Ok, so this isn’t exactly new research. Amos Tversky and Daniel Kahneman – the stars of Michael Lewis’ book The Undoing Project – found that anchoring has a powerful effect on people’s view of information. In meetings, this means that discussion throughout the rest of the meeting focuses on the first suggestions. Kahneman recommended that, to overcome this, participants would write and circulate summaries of their position prior to the meeting.

 

2. Remove agreement bias

Anyone who’s been in a meeting may disagree with this, but some of us have seen it at first hand: people don’t actually like disagreeing with each other, especially if there’s a powerful person in the room. Research by Tom Gole of BCG and Simon Quinn of Oxford University ran an experiment at a school debating tournament, in which they found that judges who disagreed with others in earlier rounds tended to vote for higher seeded candidates in later rounds to avoid “too much” disagreement.

This one is very difficult to overcome, especially if there are senior or powerful people in the meeting. If your meetings require voting, then you may want to introduce voting in reverse order of seniority. This article recommends rewarding disagreement, although this can also be difficult for companies.

 

3. Keep the meeting as small as possible

This advice is based on research, but it needn’t be. It’s just common sense that the more people you have in a meeting, the more likely it is that some people will hide, and others just won’t have their view heard even if they want to. Plus, it places a heavy burden on the facilitator. For more effective meetings, keep attendance tight.

 

4. Ban laptops, tablets and phones

This goes back to the old truth about multitasking: people can’t do it. Not really.
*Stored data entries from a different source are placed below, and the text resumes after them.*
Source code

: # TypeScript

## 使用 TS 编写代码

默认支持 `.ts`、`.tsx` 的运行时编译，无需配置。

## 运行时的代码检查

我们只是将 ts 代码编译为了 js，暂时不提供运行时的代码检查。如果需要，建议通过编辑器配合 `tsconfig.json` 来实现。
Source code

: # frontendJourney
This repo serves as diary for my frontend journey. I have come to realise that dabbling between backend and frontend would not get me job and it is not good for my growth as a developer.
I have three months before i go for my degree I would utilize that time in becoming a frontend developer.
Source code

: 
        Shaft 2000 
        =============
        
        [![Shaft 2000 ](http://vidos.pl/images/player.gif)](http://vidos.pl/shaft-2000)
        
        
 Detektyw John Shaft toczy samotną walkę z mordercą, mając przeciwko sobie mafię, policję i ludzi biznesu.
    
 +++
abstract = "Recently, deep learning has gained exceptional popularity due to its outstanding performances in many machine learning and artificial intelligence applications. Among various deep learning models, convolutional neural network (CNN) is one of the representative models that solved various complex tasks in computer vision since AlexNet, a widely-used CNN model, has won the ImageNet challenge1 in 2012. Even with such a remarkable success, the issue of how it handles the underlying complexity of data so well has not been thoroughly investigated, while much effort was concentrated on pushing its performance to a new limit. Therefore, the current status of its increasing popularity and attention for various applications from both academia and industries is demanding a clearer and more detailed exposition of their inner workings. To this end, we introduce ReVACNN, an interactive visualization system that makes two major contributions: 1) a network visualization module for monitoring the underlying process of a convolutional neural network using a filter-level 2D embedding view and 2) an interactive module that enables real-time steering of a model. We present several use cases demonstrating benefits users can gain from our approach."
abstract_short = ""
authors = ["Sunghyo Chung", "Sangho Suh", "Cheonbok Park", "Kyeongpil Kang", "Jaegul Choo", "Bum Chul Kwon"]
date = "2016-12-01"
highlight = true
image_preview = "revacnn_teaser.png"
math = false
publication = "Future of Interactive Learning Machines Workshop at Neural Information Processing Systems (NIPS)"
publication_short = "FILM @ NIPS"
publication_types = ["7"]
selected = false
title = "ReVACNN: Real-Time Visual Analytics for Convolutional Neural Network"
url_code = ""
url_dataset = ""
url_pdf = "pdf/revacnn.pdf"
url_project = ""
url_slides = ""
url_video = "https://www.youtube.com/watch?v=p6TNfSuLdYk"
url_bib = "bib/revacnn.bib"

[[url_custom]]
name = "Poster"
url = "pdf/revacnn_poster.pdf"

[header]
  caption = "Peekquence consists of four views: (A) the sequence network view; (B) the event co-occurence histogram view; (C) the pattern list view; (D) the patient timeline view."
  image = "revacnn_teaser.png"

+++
Some can switch more quickly between tasks, but they can’t do too things with their brain effectively at the same time. In fact, as expected, a person who multitasks will take “50% longer to accomplish a task and he or she makes up to 50% more mistakes”. A person checking their emails or Googling something in a meeting is simply not listening or contributing as effectively to the person with no tech in front of them. Further, they distract others. If someone senior in the meeting starts using tech, then there will be a knock-on effect.

It’s also bad manners. If you’re a junior member of staff presenting or talking in a meeting, and someone senior is on their phone or laptop, it can be hurtful.

 

5. Keep them short

Parkinson’s Law, that work expands so as to fill the time available for its completion, is a mode of thought that can be abused. But it is particularly applicable to meetings. Limiting the time of meetings forces people to be more efficient, and may help with that ban on tech.

 

6. Don’t underestimate the importance of small talk

Countless books and articles have said that meetings should be run by strict agendas with even stricter timescales, removing chit-chat and focused on getting important stuff discussed as efficiently as possible.

However, this may be a counter-productive approach. Research by Google found that teams that engaged in small-talk before and/or after a meeting were generally more productive. By talking about their weekends or what their children had been up to before a meeting, they tended to be better at teamwork and have stronger bonds, making them more effective than those who only focused on work in a meeting.

Have an agenda, of course, but don’t try and get rid of the stuff you regard as ‘pointless’ at the very start of the meeting. It might give your team the edge it needs!